The contents of the nginx.conf file are pretty straight forward and mostly follows defaults and best practices to avoid a few common issues:
user www-data;
worker_processes auto;
pid /run/nginx.pid;
include /etc/nginx/modules-enabled/*.conf;
events {
worker_connections 768;
}
http {
# Basic Settings
sendfile on;
tcp_nopush on;
tcp_nodelay on;
keepalive_timeout 65;
types_hash_max_size 2048;
server_tokens off;
include /etc/nginx/mime.types;
default_type application/octet-stream;
# Logging Settings
access_log /var/log/nginx/access.log;
error_log /var/log/nginx/error.log;
# Default
server {
listen 80 default_server;
server_name _;
location / {
return 444;
}
}
upstream backend {
server 10.0.1.11:80;
server 10.0.1.12:80;
server 10.0.1.13:80;
}
# Virtual Host Configs
include /etc/nginx/conf.d/*.conf;
include /etc/nginx/sites-enabled/*;
}
You’ll notice I’m only dealing with http here. Setting up HTTPS could be a whole post on its own as there are various things to consider. You’ll almost certainly want to set up TLS config and certificate renewal processes for a complete production environment.
The most important lines from a Kubernetes point of view are in the backend upstream section which points to the Kubernetes servers we’ve set up.

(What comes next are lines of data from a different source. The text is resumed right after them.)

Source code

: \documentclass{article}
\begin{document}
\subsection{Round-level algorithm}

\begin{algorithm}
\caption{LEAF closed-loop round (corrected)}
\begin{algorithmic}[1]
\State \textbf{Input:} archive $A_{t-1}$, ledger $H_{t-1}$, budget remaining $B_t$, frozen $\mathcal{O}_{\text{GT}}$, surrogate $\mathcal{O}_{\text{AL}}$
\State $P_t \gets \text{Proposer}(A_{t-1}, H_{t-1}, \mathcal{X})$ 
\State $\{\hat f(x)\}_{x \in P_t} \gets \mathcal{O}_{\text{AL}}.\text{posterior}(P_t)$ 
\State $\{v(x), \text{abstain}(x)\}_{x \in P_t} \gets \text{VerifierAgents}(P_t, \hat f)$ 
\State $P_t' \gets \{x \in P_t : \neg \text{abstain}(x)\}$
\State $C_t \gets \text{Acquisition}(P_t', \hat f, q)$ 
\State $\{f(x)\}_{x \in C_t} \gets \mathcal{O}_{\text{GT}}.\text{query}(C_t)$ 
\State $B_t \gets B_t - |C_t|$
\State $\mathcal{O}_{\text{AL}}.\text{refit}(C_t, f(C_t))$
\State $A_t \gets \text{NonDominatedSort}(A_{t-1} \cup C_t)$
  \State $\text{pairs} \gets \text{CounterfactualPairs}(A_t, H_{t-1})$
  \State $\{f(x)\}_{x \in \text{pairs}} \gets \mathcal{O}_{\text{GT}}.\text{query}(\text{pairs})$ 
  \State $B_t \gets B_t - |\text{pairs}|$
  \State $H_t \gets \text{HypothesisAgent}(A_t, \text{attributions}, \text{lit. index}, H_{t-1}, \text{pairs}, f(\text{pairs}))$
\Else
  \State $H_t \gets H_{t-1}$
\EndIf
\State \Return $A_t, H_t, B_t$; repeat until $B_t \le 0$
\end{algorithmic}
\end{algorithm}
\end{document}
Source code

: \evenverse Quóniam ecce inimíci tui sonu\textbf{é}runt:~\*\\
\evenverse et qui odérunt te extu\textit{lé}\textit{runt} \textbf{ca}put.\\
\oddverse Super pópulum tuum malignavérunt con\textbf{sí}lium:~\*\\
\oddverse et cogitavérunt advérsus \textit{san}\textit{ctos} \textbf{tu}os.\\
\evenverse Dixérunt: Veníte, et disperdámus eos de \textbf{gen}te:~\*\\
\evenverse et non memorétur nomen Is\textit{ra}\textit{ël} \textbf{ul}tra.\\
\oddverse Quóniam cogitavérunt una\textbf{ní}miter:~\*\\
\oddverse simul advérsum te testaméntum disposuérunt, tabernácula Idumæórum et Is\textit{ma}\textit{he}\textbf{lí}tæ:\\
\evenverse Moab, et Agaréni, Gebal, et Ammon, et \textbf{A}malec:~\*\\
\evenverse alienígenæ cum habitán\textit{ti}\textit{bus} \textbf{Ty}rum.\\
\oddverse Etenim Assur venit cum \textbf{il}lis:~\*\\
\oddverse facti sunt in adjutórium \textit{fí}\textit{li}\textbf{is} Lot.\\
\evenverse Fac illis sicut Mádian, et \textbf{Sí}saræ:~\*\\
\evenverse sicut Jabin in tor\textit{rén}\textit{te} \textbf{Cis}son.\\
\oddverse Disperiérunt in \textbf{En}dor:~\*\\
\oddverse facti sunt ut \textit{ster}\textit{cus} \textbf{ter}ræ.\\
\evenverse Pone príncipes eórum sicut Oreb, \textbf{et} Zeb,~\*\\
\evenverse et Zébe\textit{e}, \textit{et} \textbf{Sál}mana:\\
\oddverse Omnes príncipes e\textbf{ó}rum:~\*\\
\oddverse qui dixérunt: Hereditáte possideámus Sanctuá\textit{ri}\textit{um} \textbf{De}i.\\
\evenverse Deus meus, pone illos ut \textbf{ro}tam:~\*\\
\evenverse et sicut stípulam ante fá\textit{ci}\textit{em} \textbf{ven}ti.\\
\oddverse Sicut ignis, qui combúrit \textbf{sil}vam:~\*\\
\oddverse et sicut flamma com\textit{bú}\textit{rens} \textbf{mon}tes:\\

The final file needed, for the example.com site itself is this:
# Main Site
server {
listen 80;
listen [::]:80;
server_name example.com www.example.com;
root /var/www/example.com;
gzip on;
access_log /var/log/nginx/example.access.log;
error_log /var/log/nginx/example.error.log;
location / {
proxy_pass http://backend;
include /etc/nginx/proxy_params;
}
}
This is a very minimal setup for an HTTP website that just sends all traffic on to the backend defined in the main config, and sets up some logging to a file specific to this site to aid in debugging issues.
Summary
This might seem like a lot, but if you follow these steps, with a bit of filling in of gaps I’ve had to remove for security reasons, you can have your own cheap Kubernetes cluster up and running pretty easily. For a personal or otherwise low-traffic setup, it strikes a nice balance between cost, control, and operational complexity.
The cluster will have:
- Infrastructure defined as code using Pulumi and Ansible for reproducible deployments
- Private internal networking with NAT via the Bastion so only one machine is directly exposed to the internet
- A reasonably secure management access method via a single Bastion host
- A minimal Kubernetes cluster with the recommended minimum 3 nodes to form a proper quorum
- Some basic data storage setup for both files and databases
- A minimal HTTP NGINX proxy to direct traffic to the cluster
- Some basic additional security hardening with UFW and Fail2Ban
- Plenty of room for easily expanding according to needs
All costing ~£30/month assuming availability of Hetzner Cloud servers.